## Dataset items

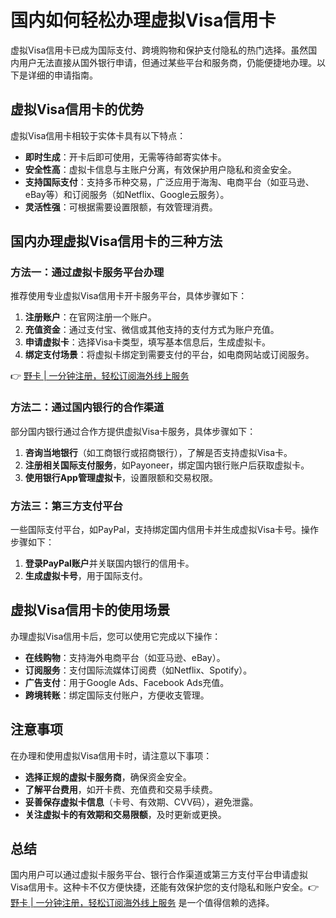 # 国内如何轻松办理虚拟Visa信用卡

虚拟Visa信用卡已成为国际支付、跨境购物和保护支付隐私的热门选择。虽然国内用户无法直接从国外银行申请，但通过某些平台和服务商，仍能便捷地办理。以下是详细的申请指南。

## 虚拟Visa信用卡的优势

虚拟Visa信用卡相较于实体卡具有以下特点：

- **即时生成**：开卡后即可使用，无需等待邮寄实体卡。
- **安全性高**：虚拟卡信息与主账户分离，有效保护用户隐私和资金安全。
- **支持国际支付**：支持多币种交易，广泛应用于海淘、电商平台（如亚马逊、eBay等）和订阅服务（如Netflix、Google云服务）。
- **灵活性强**：可根据需要设置限额，有效管理消费。

## 国内办理虚拟Visa信用卡的三种方法

### 方法一：通过虚拟卡服务平台办理

推荐使用专业虚拟Visa信用卡开卡服务平台，具体步骤如下：

1. **注册账户**：在官网注册一个账户。
2. **充值资金**：通过支付宝、微信或其他支持的支付方式为账户充值。
3. **申请虚拟卡**：选择Visa卡类型，填写基本信息后，生成虚拟卡。
4. **绑定支付场景**：将虚拟卡绑定到需要支付的平台，如电商网站或订阅服务。

👉 [野卡 | 一分钟注册，轻松订阅海外线上服务](https://bbtdd.com/yeka)

### 方法二：通过国内银行的合作渠道

部分国内银行通过合作方提供虚拟Visa卡服务，具体步骤如下：

1. **咨询当地银行**（如工商银行或招商银行），了解是否支持虚拟Visa卡。
2. **注册相关国际支付服务**，如Payoneer，绑定国内银行账户后获取虚拟卡。
3. **使用银行App管理虚拟卡**，设置限额和交易权限。

### 方法三：第三方支付平台

一些国际支付平台，如PayPal，支持绑定国内信用卡并生成虚拟Visa卡号。操作步骤如下：

1. **登录PayPal账户**并关联国内银行的信用卡。
2. **生成虚拟卡号**，用于国际支付。

## 虚拟Visa信用卡的使用场景

办理虚拟Visa信用卡后，您可以使用它完成以下操作：

- **在线购物**：支持海外电商平台（如亚马逊、eBay）。
- **订阅服务**：支付国际流媒体订阅费（如Netflix、Spotify）。
- **广告支付**：用于Google Ads、Facebook Ads充值。
- **跨境转账**：绑定国际支付账户，方便收支管理。

## 注意事项

在办理和使用虚拟Visa信用卡时，请注意以下事项：

- **选择正规的虚拟卡服务商**，确保资金安全。
- **了解平台费用**，如开卡费、充值费和交易手续费。
- **妥善保存虚拟卡信息**（卡号、有效期、CVV码），避免泄露。
- **关注虚拟卡的有效期和交易限额**，及时更新或更换。

## 总结

国内用户可以通过虚拟卡服务平台、银行合作渠道或第三方支付平台申请虚拟Visa信用卡。这种卡不仅方便快捷，还能有效保护您的支付隐私和账户安全。👉 [野卡 | 一分钟注册，轻松订阅海外线上服务](https://bbtdd.com/yeka) 是一个值得信赖的选择。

## TASK DESCRIPTION
Across the entries above, find the lines with the string "轻松订阅海外线上服务" and copy them.

## RESPONSE AREA
👉 [野卡 | 一分钟注册，轻松订阅海外线上服务](https://bbtdd.com/yeka)
国内用户可以通过虚拟卡服务平台、银行合作渠道或第三方支付平台申请虚拟Visa信用卡。这种卡不仅方便快捷，还能有效保护您的支付隐私和账户安全。👉 [野卡 | 一分钟注册，轻松订阅海外线上服务](https://bbtdd.com/yeka) 是一个值得信赖的选择。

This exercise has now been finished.